Vários estudos já mostraram que há muito menos criaturas gritando, zumbindo, rastejando e tremulando nos prados alemães hoje do que há 25 anos. “Estudos anteriores, no entanto, concentraram-se exclusivamente na biomassa, ou seja, o peso total de todos os insetos, ou em espécies individuais ou grupos de espécies. O fato de grande parte de todos os grupos de insetos ser realmente afetado ainda não está claro”, diz Sebastian Seibold, cientista do Grupo de Pesquisa em Ecologia Terrestre da TUM. 

Em um estudo de biodiversidade em larga escala, uma equipe de pesquisa internacional liderada por cientistas da TUM pesquisou um grande número de grupos de insetos em Brandemburgo, Turíngia e Baden-Württemberg entre 2008 e 2017. Agora, a equipe publicou sua análise em a revista científica  Nature . 

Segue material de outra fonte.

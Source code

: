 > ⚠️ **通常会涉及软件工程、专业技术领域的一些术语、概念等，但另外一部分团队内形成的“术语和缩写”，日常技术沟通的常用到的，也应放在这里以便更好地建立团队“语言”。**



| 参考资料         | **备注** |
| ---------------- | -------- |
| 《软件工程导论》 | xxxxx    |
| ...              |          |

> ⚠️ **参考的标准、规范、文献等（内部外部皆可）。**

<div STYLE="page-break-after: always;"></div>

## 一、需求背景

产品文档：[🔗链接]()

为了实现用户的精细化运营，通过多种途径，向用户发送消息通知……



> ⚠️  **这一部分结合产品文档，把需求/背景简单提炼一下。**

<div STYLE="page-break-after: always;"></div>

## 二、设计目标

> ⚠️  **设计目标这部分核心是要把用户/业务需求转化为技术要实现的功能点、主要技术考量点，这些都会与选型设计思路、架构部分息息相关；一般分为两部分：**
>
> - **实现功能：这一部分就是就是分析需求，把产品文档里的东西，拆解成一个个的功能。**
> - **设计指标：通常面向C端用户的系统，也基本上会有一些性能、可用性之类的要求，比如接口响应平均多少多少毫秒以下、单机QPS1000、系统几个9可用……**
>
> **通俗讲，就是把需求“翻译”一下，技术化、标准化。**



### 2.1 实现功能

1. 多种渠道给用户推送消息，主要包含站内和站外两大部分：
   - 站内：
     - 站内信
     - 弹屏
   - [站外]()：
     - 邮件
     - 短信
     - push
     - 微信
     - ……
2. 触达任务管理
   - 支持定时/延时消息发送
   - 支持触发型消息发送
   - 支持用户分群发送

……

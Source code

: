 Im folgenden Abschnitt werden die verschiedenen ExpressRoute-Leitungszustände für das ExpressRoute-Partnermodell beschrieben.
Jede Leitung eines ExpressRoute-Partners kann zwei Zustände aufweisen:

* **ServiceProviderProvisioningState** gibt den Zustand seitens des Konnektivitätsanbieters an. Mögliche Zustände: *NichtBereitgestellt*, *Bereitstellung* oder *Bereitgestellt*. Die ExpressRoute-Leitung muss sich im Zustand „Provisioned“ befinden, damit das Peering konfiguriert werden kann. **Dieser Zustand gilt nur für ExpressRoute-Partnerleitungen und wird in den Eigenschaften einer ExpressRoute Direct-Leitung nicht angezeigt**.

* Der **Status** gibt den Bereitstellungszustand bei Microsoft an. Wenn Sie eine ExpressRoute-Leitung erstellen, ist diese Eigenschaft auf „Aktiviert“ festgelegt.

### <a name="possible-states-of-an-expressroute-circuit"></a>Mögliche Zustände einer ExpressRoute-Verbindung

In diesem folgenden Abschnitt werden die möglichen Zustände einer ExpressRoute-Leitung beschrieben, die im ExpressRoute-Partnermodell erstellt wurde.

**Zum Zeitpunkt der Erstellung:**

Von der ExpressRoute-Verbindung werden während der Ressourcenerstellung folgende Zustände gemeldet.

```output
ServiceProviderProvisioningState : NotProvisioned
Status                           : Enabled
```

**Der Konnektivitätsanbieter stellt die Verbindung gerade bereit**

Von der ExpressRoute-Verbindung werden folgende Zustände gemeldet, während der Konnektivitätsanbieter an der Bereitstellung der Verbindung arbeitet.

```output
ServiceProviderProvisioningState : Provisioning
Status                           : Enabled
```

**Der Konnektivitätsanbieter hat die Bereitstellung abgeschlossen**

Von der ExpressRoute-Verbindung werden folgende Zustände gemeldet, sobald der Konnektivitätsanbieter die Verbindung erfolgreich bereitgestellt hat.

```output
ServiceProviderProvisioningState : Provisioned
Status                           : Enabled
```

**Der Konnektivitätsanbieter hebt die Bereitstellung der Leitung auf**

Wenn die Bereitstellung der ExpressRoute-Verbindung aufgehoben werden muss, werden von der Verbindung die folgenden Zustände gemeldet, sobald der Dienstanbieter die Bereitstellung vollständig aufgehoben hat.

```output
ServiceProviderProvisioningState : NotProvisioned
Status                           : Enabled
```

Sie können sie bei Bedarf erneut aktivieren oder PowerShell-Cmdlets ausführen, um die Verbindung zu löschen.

Os pesquisadores coletaram mais de 1 milhão de insetos em 300 locais. Eles foram capazes de demonstrar que muitas das quase 2.700 espécies investigadas estão em declínio. Nos últimos anos, certas espécies raras não eram mais encontradas em algumas regiões estudadas. Nas áreas de florestas e pradarias, os cientistas contaram aproximadamente um terço a menos de espécies de insetos após 10 anos. 

"Uma queda nessa escala em apenas 10 anos nos surpreendeu completamente: é assustador, mas se encaixa na imagem apresentada em um número crescente de estudos", diz Wolfgang Weisser, professor de ecologia da terra na TUM e coautor de Iniciador do projeto cooperativo.